Barbara Markway Ph.D.

Shyness Is Nice

5 Self-Care Pillars for Helping Professionals

The path of service is not sustainable without a self-care system.

Posted Jun 20, 2018

Today’s post is an interview with Ellen Rondina, the author of a new book called Self-Care Revolution. It's an important book I wish I'd had when I started my career as psychologist. 

Ellen Rondina, used with permission
Source: Ellen Rondina, used with permission

Barb:  What’s the story behind your new book, SELF-CARE REVOLUTION?

Ellen:  Helping professionals who have committed their life to serving others are committed to an ethical practice that includes self-care, but we are living in a time of increased violence, fear, anxiety, and a time of dwindling resources to the people and places who need them the most.

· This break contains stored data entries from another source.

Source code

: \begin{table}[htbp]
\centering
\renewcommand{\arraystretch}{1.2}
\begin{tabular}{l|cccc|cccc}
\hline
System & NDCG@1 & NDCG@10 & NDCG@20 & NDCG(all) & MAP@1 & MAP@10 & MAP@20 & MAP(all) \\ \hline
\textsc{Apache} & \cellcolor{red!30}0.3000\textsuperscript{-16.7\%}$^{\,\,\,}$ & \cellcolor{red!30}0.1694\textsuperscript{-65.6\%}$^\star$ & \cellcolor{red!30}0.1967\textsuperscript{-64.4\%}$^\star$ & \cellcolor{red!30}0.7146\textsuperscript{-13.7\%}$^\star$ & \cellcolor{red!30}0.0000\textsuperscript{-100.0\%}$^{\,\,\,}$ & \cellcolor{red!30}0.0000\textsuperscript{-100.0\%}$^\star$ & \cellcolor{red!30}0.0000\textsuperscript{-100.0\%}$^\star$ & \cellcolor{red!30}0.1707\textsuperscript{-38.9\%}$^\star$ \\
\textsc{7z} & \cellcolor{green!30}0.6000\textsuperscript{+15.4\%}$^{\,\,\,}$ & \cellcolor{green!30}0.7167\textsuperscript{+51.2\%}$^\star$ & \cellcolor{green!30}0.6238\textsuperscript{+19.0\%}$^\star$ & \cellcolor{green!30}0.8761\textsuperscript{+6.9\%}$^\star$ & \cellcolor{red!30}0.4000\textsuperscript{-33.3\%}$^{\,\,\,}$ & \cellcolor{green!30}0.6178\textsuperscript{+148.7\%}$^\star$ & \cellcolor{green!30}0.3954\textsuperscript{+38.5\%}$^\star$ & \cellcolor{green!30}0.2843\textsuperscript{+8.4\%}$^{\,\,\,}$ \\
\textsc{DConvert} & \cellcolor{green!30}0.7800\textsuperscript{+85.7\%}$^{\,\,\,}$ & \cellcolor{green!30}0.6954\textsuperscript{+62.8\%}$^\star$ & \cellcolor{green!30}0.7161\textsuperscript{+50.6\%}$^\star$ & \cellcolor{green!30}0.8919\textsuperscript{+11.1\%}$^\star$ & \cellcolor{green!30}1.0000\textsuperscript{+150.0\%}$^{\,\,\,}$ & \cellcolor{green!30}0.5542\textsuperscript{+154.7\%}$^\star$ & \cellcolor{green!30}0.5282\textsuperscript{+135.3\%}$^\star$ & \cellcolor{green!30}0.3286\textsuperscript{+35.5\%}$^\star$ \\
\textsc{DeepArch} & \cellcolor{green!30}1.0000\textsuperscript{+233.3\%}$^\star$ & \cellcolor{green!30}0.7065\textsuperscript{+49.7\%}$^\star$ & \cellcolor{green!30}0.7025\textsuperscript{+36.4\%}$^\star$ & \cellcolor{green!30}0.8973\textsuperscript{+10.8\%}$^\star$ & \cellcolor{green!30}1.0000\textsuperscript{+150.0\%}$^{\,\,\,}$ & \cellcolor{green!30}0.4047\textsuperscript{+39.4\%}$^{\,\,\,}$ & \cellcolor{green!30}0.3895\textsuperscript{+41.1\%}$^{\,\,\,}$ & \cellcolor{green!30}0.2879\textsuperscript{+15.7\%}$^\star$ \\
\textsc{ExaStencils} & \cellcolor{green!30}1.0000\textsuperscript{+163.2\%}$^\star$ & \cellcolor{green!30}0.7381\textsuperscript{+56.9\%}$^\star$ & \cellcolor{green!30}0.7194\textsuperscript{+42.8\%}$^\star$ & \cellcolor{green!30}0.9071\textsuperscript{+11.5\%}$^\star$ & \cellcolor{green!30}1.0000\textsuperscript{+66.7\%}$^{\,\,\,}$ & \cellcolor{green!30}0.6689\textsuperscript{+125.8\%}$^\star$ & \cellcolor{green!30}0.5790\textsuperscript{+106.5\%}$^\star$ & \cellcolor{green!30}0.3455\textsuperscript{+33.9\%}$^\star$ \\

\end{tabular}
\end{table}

So the work of these helping professionals: teachers, social workers, mental health and other health providers, clergy, first responders, leaders supporting others, and those who are on the front lines, is getting so much harder. 

Our work stressors and demands and the lack of focus and support around Self-Care has made it difficult for helping professionals to practice Self-Care in any kind of sustained and meaningful way. 

We are: 

  • working longer hours
  • have more clients
  • are faced with increased need of an aging population 
  • a growing opioid addiction epidemic, 
  • school shootings that are in the daily news
  • Just to name a few tangible stressors, and helping professionals are on the front lines.

Barb:  How did you come to write this book? What is your personal story with Self-Care?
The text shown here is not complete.